Hadoop ecosystem is highly configurable [17] which is good but can be very frustrating [18] at times in a fast moving ecosystem. There is a sea of configuration parameters and it’s a big challenge to understand these params. Moreover, values for many of these parameters depend on your use case and a lot of them have to actually be tried in production to see what value works best for you.

Strategy that we follow:

1. Understand the config parameter
2. Look out for recommended values on web and books
3. Discuss with colleagues whether it’s good for our use case
4. Change one parameter at a time and monitor its effect
5. Negative impact - revert
6. Positive impact - joy!

Hadoop:

1. dfs.blocksize: Increased HDFS block size to 128 MB [19] [23]
2. mapred.child.java.opts: (Default: -Xmx200m, Using: -Xmx800m) [19] [23]
We override global value with 1 GB in most Pig scripts.
3. io.sort.mb: The total amount of buffer memory to use while sorting files, in megabytes.
(Default: 100, Using: 200) [19] We override it in many Pig scripts by using 512MB because of significant amount of spilled records. [23]
4. mapred.output.compression.type: If the job outputs are to be written as SequenceFiles, this parameter specifies compression type to use. (Default: RECORD, Using: BLOCK) [20] [21] [23]
5. mapred.output.compression.codec and mapred.map.output.compression.codec: (Default: org.apache.hadoop.io.compress.DefaultCodec, Using: org.apache.hadoop.io.compress.SnappyCodec) [20] [21] [23]
6. mapred.compress.map.output: (Default: false, Using: true) [21] [23]
7. mapred.tasktracker.map.tasks.maximum and mapred.tasktracker.reduce.tasks.maximum: Depends on RAM, CPU, other services running on node, types of typical jobs being run on the cluster.
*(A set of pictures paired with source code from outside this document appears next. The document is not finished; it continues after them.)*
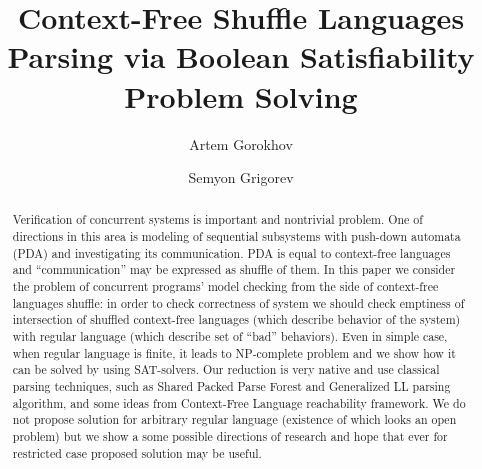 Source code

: \documentclass[sigconf]{acmart}
\begin{document}
\title{Context-Free Shuffle Languages Parsing via Boolean Satisfiability Problem Solving}


\author{Artem Gorokhov}

\author{Semyon Grigorev}



\begin{abstract}
    Verification of concurrent systems is important and nontrivial problem.
    One of directions in this area is modeling of sequential subsystems with push-down automata (PDA) and investigating its communication.
    PDA is equal to context-free languages and ``communication'' may be expressed as shuffle of them.
    In this paper we consider the problem of concurrent programs' model checking from the side of context-free languages shuffle:
    in order to check correctness of system we should check emptiness of intersection of shuffled context-free languages (which describe behavior of the system) with regular language (which describe set of ``bad'' behaviors).
    Even in simple case, when regular language is finite, it leads to NP-complete problem and we show how it can be solved by using SAT-solvers.
    Our reduction is very native and use classical parsing techniques, such as Shared Packed Parse Forest and Generalized LL parsing algorithm, and some ideas from Context-Free Language reachability framework.
    We do not propose solution for arbitrary regular language (existence of which looks an open problem) but we show a some possible directions of research and hope that ever for restricted case proposed solution may be useful.
\end{abstract}

%
%
\end{document}
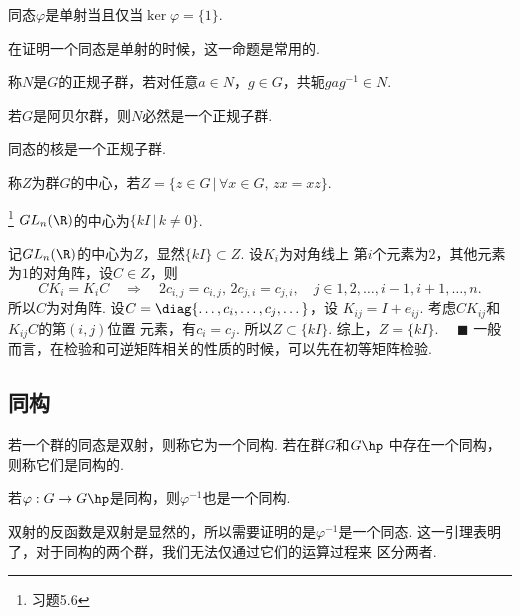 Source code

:   \begin{cor}[单射]
    同态$\varphi$是单射当且仅当$\ker\varphi = \{1\}$.
  \end{cor}
  \remark
    在证明一个同态是单射的时候，这一命题是常用的.

  \begin{defi}[正规子群]
    称$N$是$G$的正规子群，若对任意$a\in N$，$g\in G$，共轭$gag^{-1}\in N$.
  \end{defi}
  \remark
    若$G$是阿贝尔群，则$N$必然是一个正规子群.

  \begin{thm}
    同态的核是一个正规子群.
  \end{thm}

  \begin{defi}[中心]
    称$Z$为群$G$的中心，若$Z=\{z\in G\,|\, \forall x\in G,\,zx=xz\}$.
  \end{defi}

  \begin{pos}
    \footnote{习题5.6}
    $GL_n(\R)$的中心为$\{kI\,|\,k\ne 0\}$.
  \end{pos}
  \proof
    记$GL_n(\R)$的中心为$Z$，显然$\{kI\}\subset Z$. 设$K_i$为对角线上
    第$i$个元素为$2$，其他元素为$1$的对角阵，设$C\in Z$，则
    \[
      CK_i = K_iC \quad\Rightarrow\quad
      2c_{i, j} = c_{i, j},\,2c_{j, i} = c_{j, i},
      \quad j\in{1,2,\dots,i-1,i+1,\dots,n}.
    \]
    所以$C$为对角阵. 设$C=\diag{\dots,c_i,\dots,c_j,\dots}$，设
    $K_{ij} = I+e_{ij}$. 考虑$CK_{ij}$和$K_{ij}C$的第$(i,j)$位置
    元素，有$c_i=c_j$. 所以$Z\subset\{kI\}$. 综上，$Z=\{kI\}$.
    $\quad\blacksquare$
  \remark
    一般而言，在检验和可逆矩阵相关的性质的时候，可以先在初等矩阵检验.

\subsection{同构}

  \begin{defi}
    若一个群的同态是双射，则称它为一个同构. 若在群$G$和$G\hp$
    中存在一个同构，则称它们是同构的.
  \end{defi}

  \begin{lemma}
    若$\varphi:G\to G\hp$是同构，则$\varphi^{-1}$也是一个同构.
  \end{lemma}
  \proof
    双射的反函数是双射是显然的，所以需要证明的是$\varphi^{-1}$是一个同态.
  \remark
    这一引理表明了，对于同构的两个群，我们无法仅通过它们的运算过程来
    区分两者.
We’re using 7 and 4 respectively. [22] [23]
8. io.file.buffer.size: Determines how much data should be buffered during read/write operations.
(Default: 4096, Using: 131072) [23]
9. mapred.jobtracker.taskScheduler: We’re in the process of fine tuning FairScheduler config parameters. It’ll become very important once we start supporting a number of products,
adhoc analysis, and data processing pipelines.
Default: org.apache.hadoop.mapred.JobQueueTaskScheduler
Using: org.apache.hadoop.mapred.FairScheduler
10. io.sort.factor: The number of streams to merge at once while sorting files. [23]
Default: 10
Using: 50
11. mapred.reduce.tasks: We override at Job level (Pig scripts). [23]
Default: 1
12. tasktracker.http.threads: The number of worker threads for the http server. This is used for map output fetching. [23]
Default: 40
Using: 80

HBase: [37]

1. HBASE_HEAPSIZE: The maximum amount of heap to use, in MB. (Default: 1000, Using: 10000) [22] [24]
2. JVM GC Tuning: Our JVM GC parameters are based on the guidelines mentioned in [25]
3. hbase.regionserver.global.memstore.upperLimit and hbase.regionserver.global.memstore.lowerLimit: Using Default
4. hbase.regionserver.handler.count: Default: 10, Using: 20
5. Bulk Loading: We use bulk load API [8] of HBase to process HAProxy logs in the first stage of data processing pipeline. Bulk load bypasses write path, is very fast and decreases the load on cluster. [26] [27]
6. Snappy Compression: We have enabled snappy compression for all tables. It saved us about 5-10x storage space.
7. Future work/Work in Progress: [28]
(Mostly related with read performance)

- Changing Prefix compression to FAST_DIFF
- Reducing HBase block size
- More block cache
- Short circuit local reads
- Row level bloom filters

Pig: [29] [30]

1. hbase.client.scanner.caching: HBase param set from Pig script. Number of rows that will be fetched when calling next on a scanner if it is not served from (local, client) memory. Higher caching values will enable faster scanners but will eat up more memory.
Using: 10000.
2. hbase.client.write.buffer: HBase param in bytes set from Pig script. A bigger buffer takes more memory — on the client and server side since server instantiates the passed write buffer to process it — but a larger buffer size reduces the number of RPCs made.
Default: 2097152
Using: 10000000
3. default_parallel: Sets the number of reducers at the script level. Using: 20/30
4. pig.cachedbag.memusage: Sets the amount of memory allocated to bags.
Default: 0.2 (20% of available memory)
Using: 0.7 for some Pig scripts
5. pig.exec.mapPartAgg: Improves the speed of group-by operations.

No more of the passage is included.